BEGIN Given entries

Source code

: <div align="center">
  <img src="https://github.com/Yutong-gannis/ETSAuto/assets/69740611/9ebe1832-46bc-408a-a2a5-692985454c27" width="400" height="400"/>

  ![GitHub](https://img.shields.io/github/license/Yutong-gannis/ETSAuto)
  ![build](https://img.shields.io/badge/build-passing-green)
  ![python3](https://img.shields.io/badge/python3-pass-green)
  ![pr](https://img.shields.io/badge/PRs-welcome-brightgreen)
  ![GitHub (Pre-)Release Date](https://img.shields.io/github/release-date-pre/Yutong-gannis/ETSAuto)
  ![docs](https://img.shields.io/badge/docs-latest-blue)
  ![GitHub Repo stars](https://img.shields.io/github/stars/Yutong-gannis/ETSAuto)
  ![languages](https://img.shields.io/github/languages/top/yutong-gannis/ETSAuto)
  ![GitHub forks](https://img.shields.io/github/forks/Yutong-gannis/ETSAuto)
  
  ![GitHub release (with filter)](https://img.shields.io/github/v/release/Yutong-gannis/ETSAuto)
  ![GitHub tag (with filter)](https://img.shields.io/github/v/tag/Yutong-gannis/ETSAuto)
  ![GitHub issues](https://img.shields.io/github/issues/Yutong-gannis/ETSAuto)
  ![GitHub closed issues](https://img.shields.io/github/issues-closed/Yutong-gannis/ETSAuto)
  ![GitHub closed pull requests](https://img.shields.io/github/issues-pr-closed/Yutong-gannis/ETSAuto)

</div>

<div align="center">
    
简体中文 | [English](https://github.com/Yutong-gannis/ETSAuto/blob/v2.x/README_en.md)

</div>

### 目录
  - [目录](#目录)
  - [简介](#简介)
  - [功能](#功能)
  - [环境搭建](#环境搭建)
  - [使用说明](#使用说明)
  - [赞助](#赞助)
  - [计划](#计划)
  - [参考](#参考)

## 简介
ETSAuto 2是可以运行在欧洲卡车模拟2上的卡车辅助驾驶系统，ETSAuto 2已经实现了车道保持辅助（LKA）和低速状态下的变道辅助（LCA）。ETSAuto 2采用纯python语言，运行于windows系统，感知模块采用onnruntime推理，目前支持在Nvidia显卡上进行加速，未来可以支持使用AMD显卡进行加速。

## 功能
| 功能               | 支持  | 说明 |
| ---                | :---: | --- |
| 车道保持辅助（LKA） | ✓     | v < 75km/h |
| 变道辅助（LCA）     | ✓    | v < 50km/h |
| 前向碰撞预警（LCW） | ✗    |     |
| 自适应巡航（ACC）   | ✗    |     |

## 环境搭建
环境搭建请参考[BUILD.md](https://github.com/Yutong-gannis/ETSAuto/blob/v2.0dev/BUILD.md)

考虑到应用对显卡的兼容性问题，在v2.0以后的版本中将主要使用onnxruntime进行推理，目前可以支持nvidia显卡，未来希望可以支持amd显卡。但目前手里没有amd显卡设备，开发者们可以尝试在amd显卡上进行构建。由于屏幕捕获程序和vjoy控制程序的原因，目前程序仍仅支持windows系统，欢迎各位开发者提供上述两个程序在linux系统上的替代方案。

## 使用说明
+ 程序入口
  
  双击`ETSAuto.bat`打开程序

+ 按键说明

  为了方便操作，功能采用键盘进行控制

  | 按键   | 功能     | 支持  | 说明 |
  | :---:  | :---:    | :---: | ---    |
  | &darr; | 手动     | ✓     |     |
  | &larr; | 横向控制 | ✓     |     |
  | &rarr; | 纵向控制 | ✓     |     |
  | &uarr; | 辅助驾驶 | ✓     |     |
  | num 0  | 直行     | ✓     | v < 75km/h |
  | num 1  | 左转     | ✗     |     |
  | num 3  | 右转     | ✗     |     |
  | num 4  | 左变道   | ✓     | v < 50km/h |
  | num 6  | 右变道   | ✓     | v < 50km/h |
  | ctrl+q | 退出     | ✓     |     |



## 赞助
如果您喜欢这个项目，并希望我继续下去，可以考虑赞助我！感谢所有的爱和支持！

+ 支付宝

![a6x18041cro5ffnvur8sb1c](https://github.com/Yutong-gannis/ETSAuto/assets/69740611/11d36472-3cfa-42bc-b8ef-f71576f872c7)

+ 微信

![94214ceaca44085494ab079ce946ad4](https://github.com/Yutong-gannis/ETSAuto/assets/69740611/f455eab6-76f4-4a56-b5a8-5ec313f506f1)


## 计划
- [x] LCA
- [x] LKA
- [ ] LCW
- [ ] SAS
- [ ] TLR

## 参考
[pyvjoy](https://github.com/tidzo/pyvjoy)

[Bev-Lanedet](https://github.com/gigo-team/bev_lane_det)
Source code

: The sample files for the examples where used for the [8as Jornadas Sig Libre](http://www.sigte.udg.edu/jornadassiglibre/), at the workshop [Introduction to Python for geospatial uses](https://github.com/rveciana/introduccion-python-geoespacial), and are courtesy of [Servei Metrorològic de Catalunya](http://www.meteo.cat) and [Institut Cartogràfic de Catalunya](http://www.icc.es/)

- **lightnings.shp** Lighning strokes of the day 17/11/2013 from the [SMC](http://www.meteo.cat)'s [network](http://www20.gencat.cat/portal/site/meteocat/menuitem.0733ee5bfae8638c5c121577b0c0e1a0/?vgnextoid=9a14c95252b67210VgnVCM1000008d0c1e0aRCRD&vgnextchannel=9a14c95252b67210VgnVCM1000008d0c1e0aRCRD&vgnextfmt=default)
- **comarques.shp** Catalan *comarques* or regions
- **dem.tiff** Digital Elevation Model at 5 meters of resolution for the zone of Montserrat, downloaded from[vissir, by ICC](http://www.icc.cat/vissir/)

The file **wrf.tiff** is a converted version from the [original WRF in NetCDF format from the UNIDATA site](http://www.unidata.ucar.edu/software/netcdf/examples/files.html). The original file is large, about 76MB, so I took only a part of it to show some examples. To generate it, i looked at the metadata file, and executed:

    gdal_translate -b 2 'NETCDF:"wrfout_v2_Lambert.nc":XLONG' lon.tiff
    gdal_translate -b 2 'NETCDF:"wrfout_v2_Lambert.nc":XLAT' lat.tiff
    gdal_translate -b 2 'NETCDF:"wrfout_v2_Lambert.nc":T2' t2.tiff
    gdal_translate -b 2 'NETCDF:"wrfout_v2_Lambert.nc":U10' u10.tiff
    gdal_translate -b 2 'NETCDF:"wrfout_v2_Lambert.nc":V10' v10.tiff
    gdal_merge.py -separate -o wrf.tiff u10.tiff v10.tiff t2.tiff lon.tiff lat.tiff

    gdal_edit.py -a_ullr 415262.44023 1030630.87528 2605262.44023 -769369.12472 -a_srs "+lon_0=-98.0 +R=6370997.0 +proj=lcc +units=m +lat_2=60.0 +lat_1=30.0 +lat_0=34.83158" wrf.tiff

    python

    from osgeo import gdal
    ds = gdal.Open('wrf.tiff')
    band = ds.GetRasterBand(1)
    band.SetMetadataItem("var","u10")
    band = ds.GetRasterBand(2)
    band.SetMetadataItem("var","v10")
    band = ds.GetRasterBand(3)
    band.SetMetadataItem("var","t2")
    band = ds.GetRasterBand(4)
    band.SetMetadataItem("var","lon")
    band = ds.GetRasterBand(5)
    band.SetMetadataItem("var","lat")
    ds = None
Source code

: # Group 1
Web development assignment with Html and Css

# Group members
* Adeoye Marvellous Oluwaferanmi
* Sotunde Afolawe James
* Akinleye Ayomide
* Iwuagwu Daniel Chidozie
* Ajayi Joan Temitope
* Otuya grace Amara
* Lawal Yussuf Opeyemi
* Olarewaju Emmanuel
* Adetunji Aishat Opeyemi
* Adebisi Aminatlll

END Given entries

• _Your instructions_: Search the entries above for "issues". Show every line that has it.

• _Solution for this exercise_:
  ![GitHub issues](https://img.shields.io/github/issues/Yutong-gannis/ETSAuto)
  ![GitHub closed issues](https://img.shields.io/github/issues-closed/Yutong-gannis/ETSAuto)
  ![GitHub closed pull requests](https://img.shields.io/github/issues-pr-closed/Yutong-gannis/ETSAuto)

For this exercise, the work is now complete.